Rehabilitation AI Partner

AI Systems Engineer

A production-oriented JITAI system for adaptive rehabilitation support across long recovery timelines.

The architecture combines longitudinal reinforcement learning with psychological-state detection to personalize intervention timing and intensity rather than relying on static reminders.

Design emphasis is placed on policy behavior over time, balancing adherence support with intervention burden in a system that can be trained safely before deployment.

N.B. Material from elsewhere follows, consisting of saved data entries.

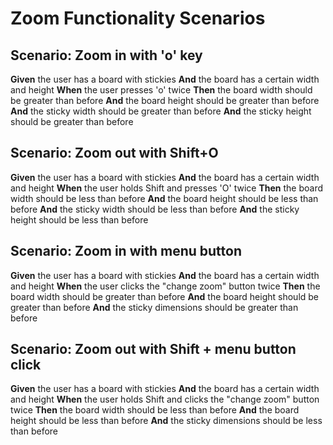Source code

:# Zoom Functionality Scenarios

## Scenario: Zoom in with 'o' key
**Given** the user has a board with stickies
**And** the board has a certain width and height
**When** the user presses 'o' twice
**Then** the board width should be greater than before
**And** the board height should be greater than before
**And** the sticky width should be greater than before
**And** the sticky height should be greater than before

## Scenario: Zoom out with Shift+O
**Given** the user has a board with stickies
**And** the board has a certain width and height
**When** the user holds Shift and presses 'O' twice
**Then** the board width should be less than before
**And** the board height should be less than before
**And** the sticky width should be less than before
**And** the sticky height should be less than before

## Scenario: Zoom in with menu button
**Given** the user has a board with stickies
**And** the board has a certain width and height
**When** the user clicks the "change zoom" button twice
**Then** the board width should be greater than before
**And** the board height should be greater than before
**And** the sticky dimensions should be greater than before

## Scenario: Zoom out with Shift + menu button click
**Given** the user has a board with stickies
**And** the board has a certain width and height
**When** the user holds Shift and clicks the "change zoom" button twice
**Then** the board width should be less than before
**And** the board height should be less than before
**And** the sticky dimensions should be less than before

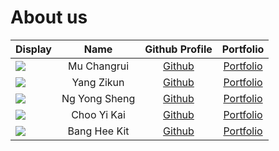 # About us

| Display                                             |     Name      |              Github Profile               |           Portfolio            |
|-----------------------------------------------------|:-------------:|:-----------------------------------------:|:------------------------------:|
| ![](https://via.placeholder.com/100.png?text=Photo) |  Mu Changrui  | [Github](https://github.com/Ch40gRv1-Mu)  |  [Portfolio](team/Ch40gRv1-Mu.md)  |
| ![](https://via.placeholder.com/100.png?text=Photo) |  Yang Zikun   |    [Github](https://github.com/Yzkkk)     |   [Portfolio](team/Zikun.md)   |
| ![](https://via.placeholder.com/100.png?text=Photo) | Ng Yong Sheng |   [Github](https://github.com/ngys117)    |  [Portfolio](team/ngys117.md)  |
| ![](https://via.placeholder.com/100.png?text=Photo) |  Choo Yi Kai  |  [Github](https://github.com/chooyikai/)  | [Portfolio](team/chooyikai.md) |
| ![](https://via.placeholder.com/100.png?text=Photo) | Bang Hee Kit  | [Github](https://github.com/heekit73098/) |  [Portfolio](Documents/GitHub/gmp_IOS/tp/docs/team/Ch40gRv1-Mu.md)  |
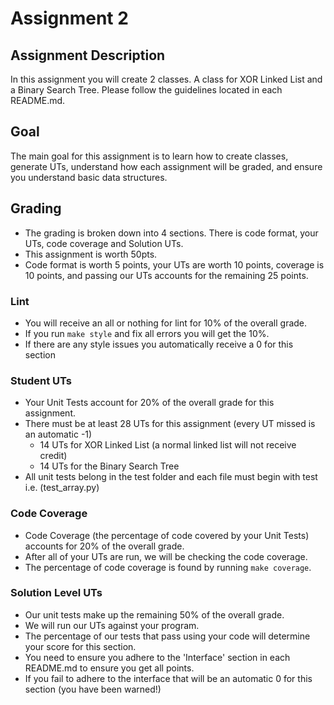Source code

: # Assignment 2

## Assignment Description

In this assignment you will create 2 classes. A class for XOR Linked List and a Binary Search Tree. Please follow the guidelines located in each README.md.

## Goal

The main goal for this assignment is to learn how to create classes, generate UTs, understand how each assignment will be graded, and ensure you understand basic data structures.

## Grading

- The grading is broken down into 4 sections. There is code format, your UTs, code coverage and Solution UTs.
- This assignment is worth 50pts.
- Code format is worth 5 points, your UTs are worth 10 points, coverage is 10 points, and passing our UTs accounts for the remaining 25 points.

### Lint

- You will receive an all or nothing for lint for 10% of the overall grade.
- If you run `make style` and fix all errors you will get the 10%.
- If there are any style issues you automatically receive a 0 for this section

### Student UTs

- Your Unit Tests account for 20% of the overall grade for this assignment.
- There must be at least 28 UTs for this assignment (every UT missed is an automatic -1)
    - 14 UTs for XOR Linked List (a normal linked list will not receive credit)
    - 14 UTs for the Binary Search Tree
- All unit tests belong in the test folder and each file must begin with test i.e. (test_array.py)

### Code Coverage

- Code Coverage (the percentage of code covered by your Unit Tests) accounts for 20% of the overall grade.
- After all of your UTs are run, we will be checking the code coverage.
- The percentage of code coverage is found by running `make coverage`.

### Solution Level UTs

- Our unit tests make up the remaining 50% of the overall grade.
- We will run our UTs against your program.
- The percentage of our tests that pass using your code will determine your score for this section.
- You need to ensure you adhere to the 'Interface' section in each README.md to ensure you get all points.
- If you fail to adhere to the interface that will be an automatic 0 for this section (you have been warned!)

Deep Reinforcement Learning PPO Transformer NLP Digital Twin JITAI Behavioral Modeling
Rehabilitation AI Partner overview

Problem

Rehabilitation success depends on sustained daily adherence, but most intervention systems use fixed prompting strategies that ignore behavioral drift, psychological state, and delayed consequences of intervention decisions.

Solution

The system is designed as a Just-in-Time Adaptive Intervention engine powered by deep reinforcement learning. A transformer-based NLP classifier detects psychological state from user dialogue, and the output is fused with telemetry to build the decision state for policy selection.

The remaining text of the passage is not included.